*** Block opens ***
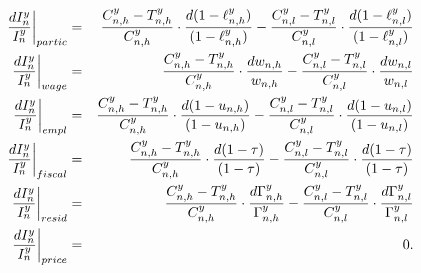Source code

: \documentclass[a4paper,12pt]{article}
\begin{document}
\begin{eqnarray*}
\left. \frac{dI_{n}^{y}}{I_{n}^{y}}\right \vert _{partic} &=&\frac{%
C_{n,h}^{y}-T_{n,h}^{y}}{C_{n,h}^{y}}\cdot \frac{d(1-\ell _{n,h}^{y})}{%
(1-\ell _{n,h}^{y})}-\frac{C_{n,l}^{y}-T_{n,l}^{y}}{C_{n,l}^{y}}\cdot \frac{%
d(1-\ell _{n,l}^{y})}{(1-\ell _{n,l}^{y})} \\
\left. \frac{dI_{n}^{y}}{I_{n}^{y}}\right \vert _{wage} &=&\frac{%
C_{n,h}^{y}-T_{n,h}^{y}}{C_{n,h}^{y}}\cdot \frac{dw_{n,h}}{w_{n,h}}-\frac{%
C_{n,l}^{y}-T_{n,l}^{y}}{C_{n,l}^{y}}\cdot \frac{dw_{n,l}}{w_{n,l}} \\
\left. \frac{dI_{n}^{y}}{I_{n}^{y}}\right \vert _{empl} &=&\frac{%
C_{n,h}^{y}-T_{n,h}^{y}}{C_{n,h}^{y}}\cdot \frac{d(1-u_{n,h})}{(1-u_{n,h})}-%
\frac{C_{n,l}^{y}-T_{n,l}^{y}}{C_{n,l}^{y}}\cdot \frac{d(1-u_{n,l})}{%
(1-u_{n,l})} \\
\left. \frac{dI_{n}^{y}}{I_{n}^{y}}\right \vert _{fiscal} &=&\frac{%
C_{n,h}^{y}-T_{n,h}^{y}}{C_{n,h}^{y}}\cdot \frac{d(1-\tau )}{(1-\tau )}-%
\frac{C_{n,l}^{y}-T_{n,l}^{y}}{C_{n,l}^{y}}\cdot \frac{d(1-\tau )}{(1-\tau )}
\\
\left. \frac{dI_{n}^{y}}{I_{n}^{y}}\right \vert _{resid} &=&\frac{%
C_{n,h}^{y}-T_{n,h}^{y}}{C_{n,h}^{y}}\cdot \frac{d\Gamma _{n,h}^{y}}{\Gamma
_{n,h}^{y}}-\frac{C_{n,l}^{y}-T_{n,l}^{y}}{C_{n,l}^{y}}\cdot \frac{d\Gamma
_{n,l}^{y}}{\Gamma _{n,l}^{y}} \\
\left. \frac{dI_{n}^{y}}{I_{n}^{y}}\right \vert _{price} &=&0.
\end{eqnarray*}
\end{document}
*** Block closes ***
Which lines in the records above contain the string "right"? Copy them.

\left. \frac{dI_{n}^{y}}{I_{n}^{y}}\right \vert _{partic} &=&\frac{%
\left. \frac{dI_{n}^{y}}{I_{n}^{y}}\right \vert _{wage} &=&\frac{%
\left. \frac{dI_{n}^{y}}{I_{n}^{y}}\right \vert _{empl} &=&\frac{%
\left. \frac{dI_{n}^{y}}{I_{n}^{y}}\right \vert _{fiscal} &=&\frac{%
\left. \frac{dI_{n}^{y}}{I_{n}^{y}}\right \vert _{resid} &=&\frac{%
\left. \frac{dI_{n}^{y}}{I_{n}^{y}}\right \vert _{price} &=&0.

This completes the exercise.